Problem requirements:
Reproduce the entries from their first line up to and including the line with "6. Main Notes". Leave out everything after it.
━━━━━━━━━━
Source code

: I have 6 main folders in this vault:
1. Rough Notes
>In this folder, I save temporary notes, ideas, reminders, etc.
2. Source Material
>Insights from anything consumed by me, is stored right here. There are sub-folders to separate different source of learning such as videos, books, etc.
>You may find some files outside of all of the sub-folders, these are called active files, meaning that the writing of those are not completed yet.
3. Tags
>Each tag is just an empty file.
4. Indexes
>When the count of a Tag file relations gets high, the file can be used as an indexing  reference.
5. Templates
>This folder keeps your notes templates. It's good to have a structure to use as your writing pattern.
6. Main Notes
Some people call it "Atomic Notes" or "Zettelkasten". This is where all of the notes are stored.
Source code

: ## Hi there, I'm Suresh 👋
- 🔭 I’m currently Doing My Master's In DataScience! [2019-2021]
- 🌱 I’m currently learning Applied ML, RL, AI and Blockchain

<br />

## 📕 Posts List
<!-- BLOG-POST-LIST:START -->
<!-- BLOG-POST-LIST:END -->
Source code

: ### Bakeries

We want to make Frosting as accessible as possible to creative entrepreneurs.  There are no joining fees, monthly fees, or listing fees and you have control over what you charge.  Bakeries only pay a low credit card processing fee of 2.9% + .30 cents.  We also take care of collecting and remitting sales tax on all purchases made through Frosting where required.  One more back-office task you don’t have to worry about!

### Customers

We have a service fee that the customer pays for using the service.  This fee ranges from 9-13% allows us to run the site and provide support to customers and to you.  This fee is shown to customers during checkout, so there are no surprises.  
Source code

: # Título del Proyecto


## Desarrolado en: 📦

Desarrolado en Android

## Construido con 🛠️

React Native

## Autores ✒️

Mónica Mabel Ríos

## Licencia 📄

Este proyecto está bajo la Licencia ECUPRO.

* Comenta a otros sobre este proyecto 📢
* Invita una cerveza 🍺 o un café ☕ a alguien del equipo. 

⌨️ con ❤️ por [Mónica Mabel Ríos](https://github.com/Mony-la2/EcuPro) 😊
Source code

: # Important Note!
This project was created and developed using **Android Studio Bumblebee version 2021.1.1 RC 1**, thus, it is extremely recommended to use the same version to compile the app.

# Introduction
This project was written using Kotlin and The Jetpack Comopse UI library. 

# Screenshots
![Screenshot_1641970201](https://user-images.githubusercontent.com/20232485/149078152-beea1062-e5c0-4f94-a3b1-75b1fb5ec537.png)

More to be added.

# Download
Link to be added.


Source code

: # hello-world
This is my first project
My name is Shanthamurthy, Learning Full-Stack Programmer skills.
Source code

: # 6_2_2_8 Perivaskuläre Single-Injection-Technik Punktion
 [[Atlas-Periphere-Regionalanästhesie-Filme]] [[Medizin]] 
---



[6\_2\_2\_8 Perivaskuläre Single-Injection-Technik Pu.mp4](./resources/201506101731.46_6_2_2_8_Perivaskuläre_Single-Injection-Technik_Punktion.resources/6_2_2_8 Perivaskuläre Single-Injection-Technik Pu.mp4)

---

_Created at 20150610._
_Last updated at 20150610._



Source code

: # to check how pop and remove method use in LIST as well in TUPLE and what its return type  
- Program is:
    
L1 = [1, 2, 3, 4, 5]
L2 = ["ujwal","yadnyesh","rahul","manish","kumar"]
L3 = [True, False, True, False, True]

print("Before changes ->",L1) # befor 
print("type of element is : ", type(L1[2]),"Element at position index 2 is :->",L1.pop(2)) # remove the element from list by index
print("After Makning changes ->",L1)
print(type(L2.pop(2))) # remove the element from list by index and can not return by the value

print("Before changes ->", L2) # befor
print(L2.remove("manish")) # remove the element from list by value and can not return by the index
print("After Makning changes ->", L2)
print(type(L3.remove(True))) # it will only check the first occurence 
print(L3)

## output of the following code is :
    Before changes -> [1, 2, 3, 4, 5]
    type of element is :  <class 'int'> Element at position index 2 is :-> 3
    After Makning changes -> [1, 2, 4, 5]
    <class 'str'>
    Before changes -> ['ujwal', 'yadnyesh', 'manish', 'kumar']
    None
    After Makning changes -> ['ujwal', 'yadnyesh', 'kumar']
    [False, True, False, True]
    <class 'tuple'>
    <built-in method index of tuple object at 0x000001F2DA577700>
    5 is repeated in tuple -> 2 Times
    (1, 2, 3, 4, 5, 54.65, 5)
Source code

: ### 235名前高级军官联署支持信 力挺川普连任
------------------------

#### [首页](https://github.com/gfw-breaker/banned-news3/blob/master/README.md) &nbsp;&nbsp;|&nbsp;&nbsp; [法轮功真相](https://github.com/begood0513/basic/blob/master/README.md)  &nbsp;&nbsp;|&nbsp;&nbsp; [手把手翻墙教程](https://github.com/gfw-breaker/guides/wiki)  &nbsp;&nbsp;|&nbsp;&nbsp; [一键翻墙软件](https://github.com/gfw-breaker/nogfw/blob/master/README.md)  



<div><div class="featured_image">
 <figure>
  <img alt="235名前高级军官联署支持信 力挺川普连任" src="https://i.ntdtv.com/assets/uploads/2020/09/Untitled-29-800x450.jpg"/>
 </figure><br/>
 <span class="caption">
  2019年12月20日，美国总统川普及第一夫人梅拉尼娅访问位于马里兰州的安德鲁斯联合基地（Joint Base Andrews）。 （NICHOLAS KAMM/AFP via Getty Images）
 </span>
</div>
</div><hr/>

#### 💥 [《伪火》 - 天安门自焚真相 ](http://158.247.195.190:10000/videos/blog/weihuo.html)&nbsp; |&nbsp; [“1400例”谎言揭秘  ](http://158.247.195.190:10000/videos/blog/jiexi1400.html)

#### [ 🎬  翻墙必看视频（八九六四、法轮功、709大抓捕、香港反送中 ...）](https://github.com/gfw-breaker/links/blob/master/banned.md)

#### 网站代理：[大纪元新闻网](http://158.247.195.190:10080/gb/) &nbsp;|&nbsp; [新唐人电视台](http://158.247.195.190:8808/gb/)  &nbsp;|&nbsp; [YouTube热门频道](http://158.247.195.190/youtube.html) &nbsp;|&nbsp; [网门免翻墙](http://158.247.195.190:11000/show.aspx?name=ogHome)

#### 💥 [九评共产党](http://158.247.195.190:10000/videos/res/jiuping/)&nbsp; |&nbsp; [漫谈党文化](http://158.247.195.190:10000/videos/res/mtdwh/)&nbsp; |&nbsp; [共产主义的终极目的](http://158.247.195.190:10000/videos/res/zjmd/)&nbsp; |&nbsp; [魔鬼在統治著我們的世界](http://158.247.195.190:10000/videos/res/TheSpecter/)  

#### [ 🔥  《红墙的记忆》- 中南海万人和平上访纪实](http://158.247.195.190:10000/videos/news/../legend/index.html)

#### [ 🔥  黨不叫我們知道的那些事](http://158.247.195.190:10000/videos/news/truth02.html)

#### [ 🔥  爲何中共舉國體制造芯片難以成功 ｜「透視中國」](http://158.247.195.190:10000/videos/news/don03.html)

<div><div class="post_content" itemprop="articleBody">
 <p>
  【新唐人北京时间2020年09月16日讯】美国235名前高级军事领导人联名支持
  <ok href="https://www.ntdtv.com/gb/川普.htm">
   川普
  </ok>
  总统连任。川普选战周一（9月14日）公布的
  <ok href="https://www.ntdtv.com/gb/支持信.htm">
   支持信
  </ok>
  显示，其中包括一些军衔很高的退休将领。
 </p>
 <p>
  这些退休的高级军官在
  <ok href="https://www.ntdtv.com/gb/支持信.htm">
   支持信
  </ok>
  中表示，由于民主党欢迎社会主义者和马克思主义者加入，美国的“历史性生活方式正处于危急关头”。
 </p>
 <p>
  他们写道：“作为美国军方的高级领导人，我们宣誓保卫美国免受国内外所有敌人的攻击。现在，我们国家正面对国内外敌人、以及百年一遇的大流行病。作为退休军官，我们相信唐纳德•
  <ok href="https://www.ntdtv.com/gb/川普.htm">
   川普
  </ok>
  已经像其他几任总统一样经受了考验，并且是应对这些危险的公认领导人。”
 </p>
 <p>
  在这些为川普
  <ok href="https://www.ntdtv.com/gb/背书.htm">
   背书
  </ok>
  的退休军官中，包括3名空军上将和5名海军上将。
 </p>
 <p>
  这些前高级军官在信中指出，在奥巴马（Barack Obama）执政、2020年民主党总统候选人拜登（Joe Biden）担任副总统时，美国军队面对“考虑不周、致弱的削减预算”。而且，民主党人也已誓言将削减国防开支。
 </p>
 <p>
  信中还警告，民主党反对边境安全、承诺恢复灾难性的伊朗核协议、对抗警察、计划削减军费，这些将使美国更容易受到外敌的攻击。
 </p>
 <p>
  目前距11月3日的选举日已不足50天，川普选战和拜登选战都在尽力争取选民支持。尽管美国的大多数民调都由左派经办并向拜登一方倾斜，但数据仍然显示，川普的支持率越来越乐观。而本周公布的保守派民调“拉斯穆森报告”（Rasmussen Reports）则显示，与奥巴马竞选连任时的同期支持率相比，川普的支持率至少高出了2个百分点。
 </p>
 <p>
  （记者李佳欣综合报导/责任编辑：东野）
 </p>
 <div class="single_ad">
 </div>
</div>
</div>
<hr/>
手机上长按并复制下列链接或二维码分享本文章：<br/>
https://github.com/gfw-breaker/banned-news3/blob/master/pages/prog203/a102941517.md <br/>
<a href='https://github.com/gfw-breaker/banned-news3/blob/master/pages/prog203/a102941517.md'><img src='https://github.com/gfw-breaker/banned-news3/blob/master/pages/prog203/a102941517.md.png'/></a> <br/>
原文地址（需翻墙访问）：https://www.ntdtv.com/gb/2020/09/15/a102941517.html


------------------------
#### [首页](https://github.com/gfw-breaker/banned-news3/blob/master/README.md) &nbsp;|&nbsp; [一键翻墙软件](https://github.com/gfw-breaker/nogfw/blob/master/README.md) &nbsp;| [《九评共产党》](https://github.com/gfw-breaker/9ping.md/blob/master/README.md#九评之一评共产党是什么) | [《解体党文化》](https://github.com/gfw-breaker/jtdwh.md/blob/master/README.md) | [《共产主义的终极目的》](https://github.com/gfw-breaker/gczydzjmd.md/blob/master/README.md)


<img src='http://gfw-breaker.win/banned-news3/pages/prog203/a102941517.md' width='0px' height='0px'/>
━━━━━━━━━━
Worked solution:
Source code

: I have 6 main folders in this vault:
1. Rough Notes
>In this folder, I save temporary notes, ideas, reminders, etc.
2. Source Material
>Insights from anything consumed by me, is stored right here. There are sub-folders to separate different source of learning such as videos, books, etc.
>You may find some files outside of all of the sub-folders, these are called active files, meaning that the writing of those are not completed yet.
3. Tags
>Each tag is just an empty file.
4. Indexes
>When the count of a Tag file relations gets high, the file can be used as an indexing  reference.
5. Templates
>This folder keeps your notes templates. It's good to have a structure to use as your writing pattern.
6. Main Notes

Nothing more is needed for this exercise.